(Rendered images with source text)
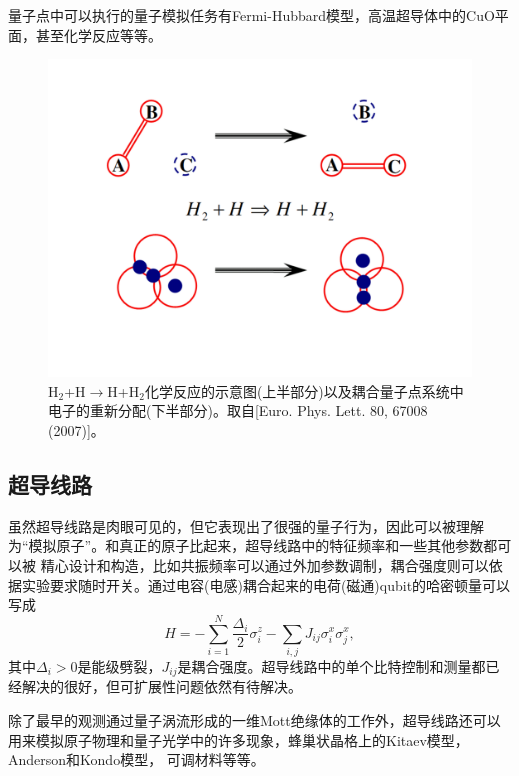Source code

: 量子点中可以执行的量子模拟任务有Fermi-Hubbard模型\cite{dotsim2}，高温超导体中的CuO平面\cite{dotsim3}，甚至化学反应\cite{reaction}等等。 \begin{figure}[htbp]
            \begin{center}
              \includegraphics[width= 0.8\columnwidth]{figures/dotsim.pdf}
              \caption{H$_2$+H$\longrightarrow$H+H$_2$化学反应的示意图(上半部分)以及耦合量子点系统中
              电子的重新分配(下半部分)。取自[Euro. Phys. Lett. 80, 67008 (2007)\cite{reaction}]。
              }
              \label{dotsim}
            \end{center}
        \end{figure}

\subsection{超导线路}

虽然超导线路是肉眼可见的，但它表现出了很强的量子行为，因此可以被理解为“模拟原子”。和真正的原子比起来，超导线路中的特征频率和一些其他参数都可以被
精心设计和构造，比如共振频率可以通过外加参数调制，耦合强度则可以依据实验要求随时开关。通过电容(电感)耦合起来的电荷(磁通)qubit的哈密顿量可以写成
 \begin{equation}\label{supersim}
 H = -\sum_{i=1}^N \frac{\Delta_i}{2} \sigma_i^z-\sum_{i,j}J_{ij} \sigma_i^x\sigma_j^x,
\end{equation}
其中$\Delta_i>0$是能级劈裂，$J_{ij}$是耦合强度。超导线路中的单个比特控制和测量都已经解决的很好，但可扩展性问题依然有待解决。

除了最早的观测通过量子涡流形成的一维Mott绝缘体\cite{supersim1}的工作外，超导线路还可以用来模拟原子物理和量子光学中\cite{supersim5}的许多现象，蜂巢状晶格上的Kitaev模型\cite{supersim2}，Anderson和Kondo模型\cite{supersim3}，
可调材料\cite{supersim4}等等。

TASK TO CARRY OUT:
Would you count the lines in the data that contain the word "equation" and state only the number?

RESULT FOR THIS EXERCISE:
2